Неприятный незнакомец улыбнулся и кивнул в сторону могилы. Пристойле впервые заметил мраморное надгробие, частично скрытое грязью. Он смог прочитать часть надписи: «Юрий Ильич Ма...».
— Вы это специально подстроили! — прошептал Пристойле.
— Минуточку! Чья это была идея прийти на кладбище? Это была ваша идея, профессор Пристойле! Нет никакой возможности, чтобы я мог подстроить это! Нет, эта могила так же реальна, как мы с вами, профессор Пристойле. И мы оба знаем, кто убрал Мармеладова и как это было сделано.
— Вы не были на собраниях. Вас туда никто не приглашал. Эти собрания строго конфиденциальны. Вы не имели права там присутствовать, и у вас нет права обсуждать наше решение. Я прошу вас воздержаться от дальнейших комментариев на эту тему. Согласно правилам Волшебного Королевства, эта тема не подлежит обсуждению вами, и значит...
— Но вы же видите, я знаю, что там говорилось, и... видите ли, у меня есть некие присущие мне нужды и потребности, понимаете? И у меня есть право удовлетворять свои потребности. Иногда у меня возникает потребность встать на перекрестке около часовни колледжа и начать кричать во все горло все, что я знаю... Хотите, чтобы я сделал это, профессор Пристойле?..

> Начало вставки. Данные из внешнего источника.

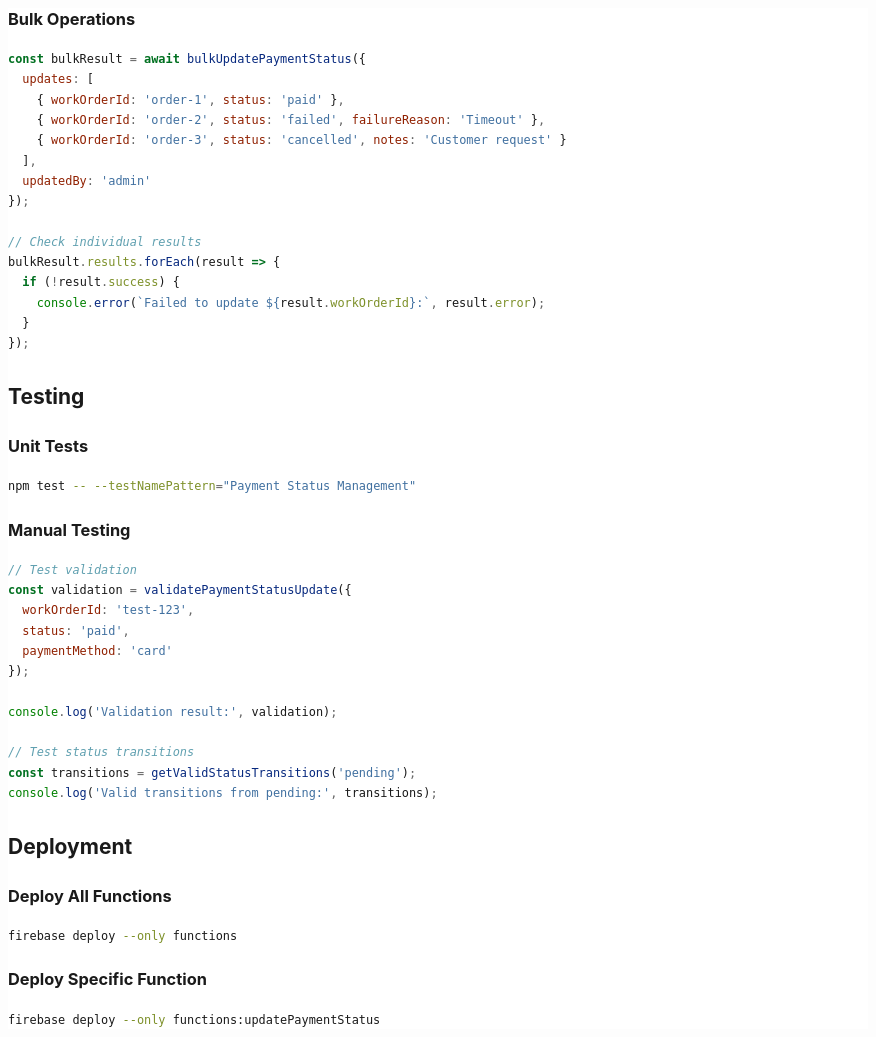 ### Bulk Operations
```javascript
const bulkResult = await bulkUpdatePaymentStatus({
  updates: [
    { workOrderId: 'order-1', status: 'paid' },
    { workOrderId: 'order-2', status: 'failed', failureReason: 'Timeout' },
    { workOrderId: 'order-3', status: 'cancelled', notes: 'Customer request' }
  ],
  updatedBy: 'admin'
});

// Check individual results
bulkResult.results.forEach(result => {
  if (!result.success) {
    console.error(`Failed to update ${result.workOrderId}:`, result.error);
  }
});
```

## Testing

### Unit Tests
```bash
npm test -- --testNamePattern="Payment Status Management"
```

### Manual Testing
```javascript
// Test validation
const validation = validatePaymentStatusUpdate({
  workOrderId: 'test-123',
  status: 'paid',
  paymentMethod: 'card'
});

console.log('Validation result:', validation);

// Test status transitions
const transitions = getValidStatusTransitions('pending');
console.log('Valid transitions from pending:', transitions);
```

## Deployment

### Deploy All Functions
```bash
firebase deploy --only functions
```

### Deploy Specific Function
```bash
firebase deploy --only functions:updatePaymentStatus
```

Пристойле пришел в ярость. Он выдернул из земли лопату, поднял ее и закричал:
— Закрой свою помойку, ты, сволочь! Гаденыш!
Но его оппонент только довольно улыбался и продолжал паясничать:
— Закрыть мою помойку! Но тут нет никакой помойки! Между нами могила, Пристойле!

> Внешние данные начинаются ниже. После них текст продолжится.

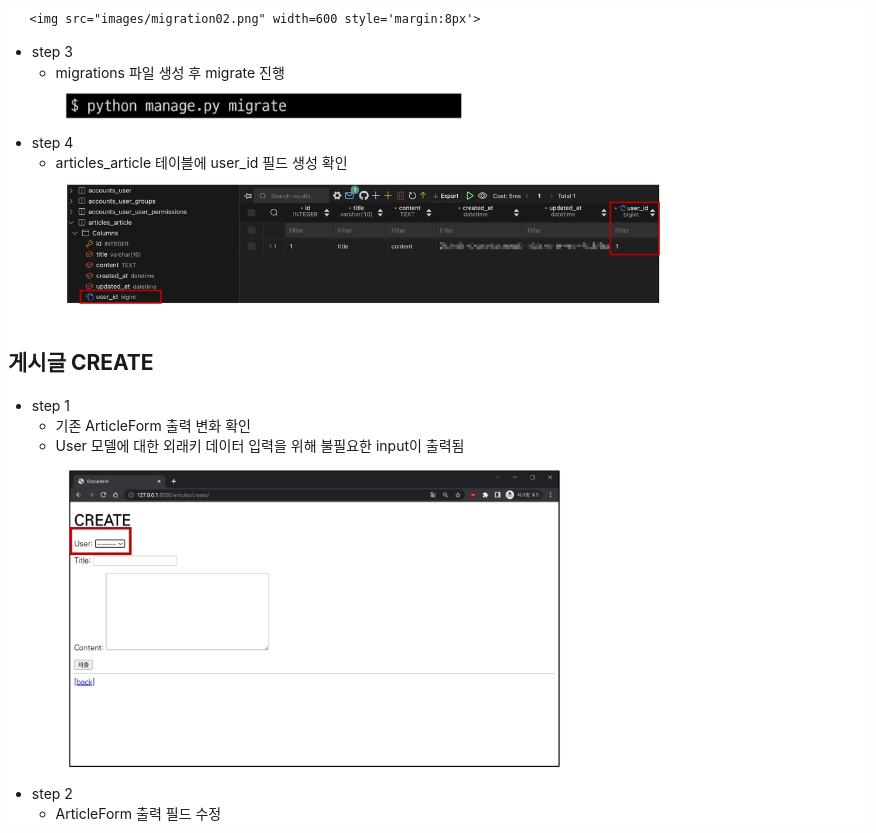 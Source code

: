        <img src="images/migration02.png" width=600 style='margin:8px'>    
  - step 3
    - migrations 파일 생성 후 migrate 진행  
       <img src="images/migration03.png" width=400 style='margin:8px'>    
  - step 4
    - articles_article 테이블에 user_id 필드 생성 확인  
       <img src="images/migration04.png" width=600 style='margin:8px'>    
  
## 게시글 CREATE
- step 1
  - 기존 ArticleForm 출력 변화 확인
  - User 모델에 대한 외래키 데이터 입력을 위해 불필요한 input이 출력됨  
     <img src="images/article-create.png" width=500 style='margin:8px'>    
- step 2
  - ArticleForm 출력 필드 수정  
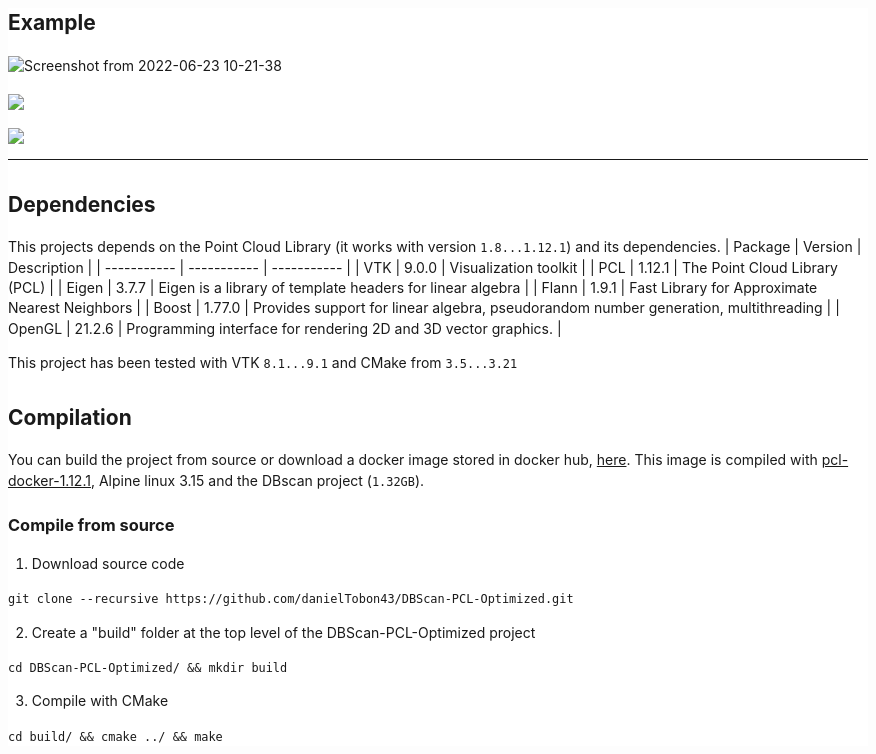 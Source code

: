 ## Example
![Screenshot from 2022-06-23 10-21-38](https://user-images.githubusercontent.com/35694200/175337968-275c9420-85b7-4f89-a626-4d1eefd06499.png)

<img src="./example/scan1.png" align="center">

<img src="./example/example2.png" align="center"><br>

-------------------

## Dependencies
This projects depends on the Point Cloud Library (it works with version `1.8...1.12.1`) and its dependencies.
|     Package      |   Version      |                             Description                                                                                                                  |
|     -----------       |   -----------      |                                  -----------                                                                                                                     |
|        VTK           |    9.0.0          |   Visualization toolkit                                                           |
|        PCL           |     1.12.1       |                    The Point Cloud Library (PCL)                                            |
|        Eigen        |     3.7.7         |  Eigen is a library of template headers for linear algebra                                 |
|        Flann        |     1.9.1         |      Fast Library for Approximate Nearest Neighbors                                  |
|       Boost         |    1.77.0        | Provides support for linear algebra, pseudorandom number generation, multithreading      |
|       OpenGL      |     21.2.6       | Programming interface for rendering 2D and 3D vector graphics.                    |


This project has been tested with VTK `8.1...9.1` and CMake from `3.5...3.21`


## Compilation
You can build the project from source or download a docker image stored in docker hub, [here](https://hub.docker.com/r/danieltobon43/dbscan-octrees). This image is compiled with [pcl-docker-1.12.1](https://hub.docker.com/r/danieltobon43/pcl-docker), Alpine linux 3.15 and the DBscan project (`1.32GB`).

### Compile from source

1. Download source code

```
git clone --recursive https://github.com/danielTobon43/DBScan-PCL-Optimized.git
```

2. Create a "build" folder at the top level of the DBScan-PCL-Optimized project

```
cd DBScan-PCL-Optimized/ && mkdir build
```

3. Compile with CMake

```
cd build/ && cmake ../ && make
```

— Заткнись! — завопил Пристойле.
— Между нами могила, Пристойле, — и на моей стороне больше! — Противный незнакомец дотронулся пальцами правой руки до лацкана запачканного белого пиджака чуть выше сердца.
Лицо Пристойле вспыхнуло, и он гневно сощурил глаза. Он поднял лопату, чтобы пригрозить незнакомцу, который только смеялся и продолжал дразнить Пристойле:
— На моей стороне больше, на моей стороне больше, Пристойле!..
Пристойле перепрыгнул через могилу и нанес отвратительному шуту сокрушительный удар по голове. Острый край лопаты резал глубоко и чисто. Кровь аккуратной лентой выступила на левой стороне головы жертвы. Более темная кровь потекла из левого уха незнакомца, и он повалился в грязь. Быстрым движением грязной белой туфли Пристойле скинул неподвижное тело в могилу. Затем он забросал труп тридцатью лопатами серой глины, аккуратно протер ручку лопаты незапятнанным носовым платком и поспешно направился обратно к церкви. Никто не видел его на кладбище. Никто ничего не узнает. Это будет его маленький секрет.
Пока он ехал обратно в город (строго соблюдая ограничение скорости), он испытывал дурноту каждый раз, когда смотрел в зеркало заднего вида, ожидая, что с его отражением снова приключится какая-то катавасия. Но его опасениям не суждено было сбыться. Его отражение послушно повторяло каждое его движение, строго соблюдая все правила и высокие стандарты достоинства и приличий, которые приняты между цивилизованными людьми.